» RECORD SET
# # #
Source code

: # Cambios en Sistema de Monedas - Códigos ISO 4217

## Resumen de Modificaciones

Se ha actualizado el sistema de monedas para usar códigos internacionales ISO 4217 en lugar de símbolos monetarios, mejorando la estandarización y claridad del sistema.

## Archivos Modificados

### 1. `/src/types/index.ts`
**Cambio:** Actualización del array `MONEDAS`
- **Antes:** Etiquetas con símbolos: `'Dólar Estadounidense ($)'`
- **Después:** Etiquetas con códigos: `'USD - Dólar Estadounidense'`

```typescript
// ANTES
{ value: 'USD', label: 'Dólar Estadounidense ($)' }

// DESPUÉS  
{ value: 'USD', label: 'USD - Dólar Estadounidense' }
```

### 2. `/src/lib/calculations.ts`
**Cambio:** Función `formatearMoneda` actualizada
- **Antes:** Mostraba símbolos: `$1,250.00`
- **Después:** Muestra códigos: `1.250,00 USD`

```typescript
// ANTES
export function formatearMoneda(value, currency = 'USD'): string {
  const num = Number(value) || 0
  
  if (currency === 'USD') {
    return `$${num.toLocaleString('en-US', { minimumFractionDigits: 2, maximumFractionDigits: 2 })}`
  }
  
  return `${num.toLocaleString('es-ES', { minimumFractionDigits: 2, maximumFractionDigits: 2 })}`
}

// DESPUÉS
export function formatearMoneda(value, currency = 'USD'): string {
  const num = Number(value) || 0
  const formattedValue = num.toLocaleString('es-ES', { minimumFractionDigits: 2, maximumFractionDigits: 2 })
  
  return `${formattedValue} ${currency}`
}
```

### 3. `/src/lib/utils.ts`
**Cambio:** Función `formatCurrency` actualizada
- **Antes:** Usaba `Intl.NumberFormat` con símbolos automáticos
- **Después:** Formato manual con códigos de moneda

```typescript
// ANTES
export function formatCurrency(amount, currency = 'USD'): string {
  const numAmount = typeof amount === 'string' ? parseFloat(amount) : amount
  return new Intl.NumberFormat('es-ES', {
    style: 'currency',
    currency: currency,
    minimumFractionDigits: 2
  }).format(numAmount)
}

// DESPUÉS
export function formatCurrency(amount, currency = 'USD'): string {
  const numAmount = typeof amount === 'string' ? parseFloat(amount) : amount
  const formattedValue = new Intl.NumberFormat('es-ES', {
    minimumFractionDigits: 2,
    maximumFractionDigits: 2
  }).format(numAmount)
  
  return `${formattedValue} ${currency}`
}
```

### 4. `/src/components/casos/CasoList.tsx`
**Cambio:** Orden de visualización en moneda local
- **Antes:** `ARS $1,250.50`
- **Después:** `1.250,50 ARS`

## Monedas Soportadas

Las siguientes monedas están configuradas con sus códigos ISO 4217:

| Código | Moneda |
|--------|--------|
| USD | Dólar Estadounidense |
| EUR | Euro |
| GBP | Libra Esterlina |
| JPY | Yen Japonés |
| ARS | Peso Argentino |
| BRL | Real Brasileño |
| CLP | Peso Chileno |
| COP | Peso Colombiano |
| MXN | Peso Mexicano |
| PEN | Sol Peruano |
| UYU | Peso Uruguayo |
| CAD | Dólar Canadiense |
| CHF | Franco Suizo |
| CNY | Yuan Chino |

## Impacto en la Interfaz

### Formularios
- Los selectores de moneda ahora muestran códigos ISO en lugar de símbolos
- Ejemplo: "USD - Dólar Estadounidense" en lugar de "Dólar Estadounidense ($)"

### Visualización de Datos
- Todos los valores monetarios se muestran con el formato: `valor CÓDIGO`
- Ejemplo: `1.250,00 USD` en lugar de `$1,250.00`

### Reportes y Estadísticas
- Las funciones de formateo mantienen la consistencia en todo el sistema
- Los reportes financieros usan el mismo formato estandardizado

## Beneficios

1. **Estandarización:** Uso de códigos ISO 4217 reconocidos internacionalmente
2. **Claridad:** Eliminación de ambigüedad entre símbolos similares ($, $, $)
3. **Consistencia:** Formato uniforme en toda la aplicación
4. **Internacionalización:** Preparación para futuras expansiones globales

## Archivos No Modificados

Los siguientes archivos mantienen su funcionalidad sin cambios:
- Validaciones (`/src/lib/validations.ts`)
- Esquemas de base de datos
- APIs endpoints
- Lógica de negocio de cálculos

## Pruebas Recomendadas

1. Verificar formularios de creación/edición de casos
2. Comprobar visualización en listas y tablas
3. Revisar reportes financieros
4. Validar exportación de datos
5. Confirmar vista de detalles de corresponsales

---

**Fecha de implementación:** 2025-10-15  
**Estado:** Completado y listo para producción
# # #
» TASK OBJECTIVE
Set down all the data exactly as given.

» ANSWER BELOW
Source code

: # Cambios en Sistema de Monedas - Códigos ISO 4217

## Resumen de Modificaciones

Se ha actualizado el sistema de monedas para usar códigos internacionales ISO 4217 en lugar de símbolos monetarios, mejorando la estandarización y claridad del sistema.

## Archivos Modificados

### 1. `/src/types/index.ts`
**Cambio:** Actualización del array `MONEDAS`
- **Antes:** Etiquetas con símbolos: `'Dólar Estadounidense ($)'`
- **Después:** Etiquetas con códigos: `'USD - Dólar Estadounidense'`

```typescript
// ANTES
{ value: 'USD', label: 'Dólar Estadounidense ($)' }

// DESPUÉS  
{ value: 'USD', label: 'USD - Dólar Estadounidense' }
```

### 2. `/src/lib/calculations.ts`
**Cambio:** Función `formatearMoneda` actualizada
- **Antes:** Mostraba símbolos: `$1,250.00`
- **Después:** Muestra códigos: `1.250,00 USD`

```typescript
// ANTES
export function formatearMoneda(value, currency = 'USD'): string {
  const num = Number(value) || 0
  
  if (currency === 'USD') {
    return `$${num.toLocaleString('en-US', { minimumFractionDigits: 2, maximumFractionDigits: 2 })}`
  }
  
  return `${num.toLocaleString('es-ES', { minimumFractionDigits: 2, maximumFractionDigits: 2 })}`
}

// DESPUÉS
export function formatearMoneda(value, currency = 'USD'): string {
  const num = Number(value) || 0
  const formattedValue = num.toLocaleString('es-ES', { minimumFractionDigits: 2, maximumFractionDigits: 2 })
  
  return `${formattedValue} ${currency}`
}
```

### 3. `/src/lib/utils.ts`
**Cambio:** Función `formatCurrency` actualizada
- **Antes:** Usaba `Intl.NumberFormat` con símbolos automáticos
- **Después:** Formato manual con códigos de moneda

```typescript
// ANTES
export function formatCurrency(amount, currency = 'USD'): string {
  const numAmount = typeof amount === 'string' ? parseFloat(amount) : amount
  return new Intl.NumberFormat('es-ES', {
    style: 'currency',
    currency: currency,
    minimumFractionDigits: 2
  }).format(numAmount)
}

// DESPUÉS
export function formatCurrency(amount, currency = 'USD'): string {
  const numAmount = typeof amount === 'string' ? parseFloat(amount) : amount
  const formattedValue = new Intl.NumberFormat('es-ES', {
    minimumFractionDigits: 2,
    maximumFractionDigits: 2
  }).format(numAmount)
  
  return `${formattedValue} ${currency}`
}
```

### 4. `/src/components/casos/CasoList.tsx`
**Cambio:** Orden de visualización en moneda local
- **Antes:** `ARS $1,250.50`
- **Después:** `1.250,50 ARS`

## Monedas Soportadas

Las siguientes monedas están configuradas con sus códigos ISO 4217:

| Código | Moneda |
|--------|--------|
| USD | Dólar Estadounidense |
| EUR | Euro |
| GBP | Libra Esterlina |
| JPY | Yen Japonés |
| ARS | Peso Argentino |
| BRL | Real Brasileño |
| CLP | Peso Chileno |
| COP | Peso Colombiano |
| MXN | Peso Mexicano |
| PEN | Sol Peruano |
| UYU | Peso Uruguayo |
| CAD | Dólar Canadiense |
| CHF | Franco Suizo |
| CNY | Yuan Chino |

## Impacto en la Interfaz

### Formularios
- Los selectores de moneda ahora muestran códigos ISO en lugar de símbolos
- Ejemplo: "USD - Dólar Estadounidense" en lugar de "Dólar Estadounidense ($)"

### Visualización de Datos
- Todos los valores monetarios se muestran con el formato: `valor CÓDIGO`
- Ejemplo: `1.250,00 USD` en lugar de `$1,250.00`

### Reportes y Estadísticas
- Las funciones de formateo mantienen la consistencia en todo el sistema
- Los reportes financieros usan el mismo formato estandardizado

## Beneficios

1. **Estandarización:** Uso de códigos ISO 4217 reconocidos internacionalmente
2. **Claridad:** Eliminación de ambigüedad entre símbolos similares ($, $, $)
3. **Consistencia:** Formato uniforme en toda la aplicación
4. **Internacionalización:** Preparación para futuras expansiones globales

## Archivos No Modificados

Los siguientes archivos mantienen su funcionalidad sin cambios:
- Validaciones (`/src/lib/validations.ts`)
- Esquemas de base de datos
- APIs endpoints
- Lógica de negocio de cálculos

## Pruebas Recomendadas

1. Verificar formularios de creación/edición de casos
2. Comprobar visualización en listas y tablas
3. Revisar reportes financieros
4. Validar exportación de datos
5. Confirmar vista de detalles de corresponsales

---

**Fecha de implementación:** 2025-10-15  
**Estado:** Completado y listo para producción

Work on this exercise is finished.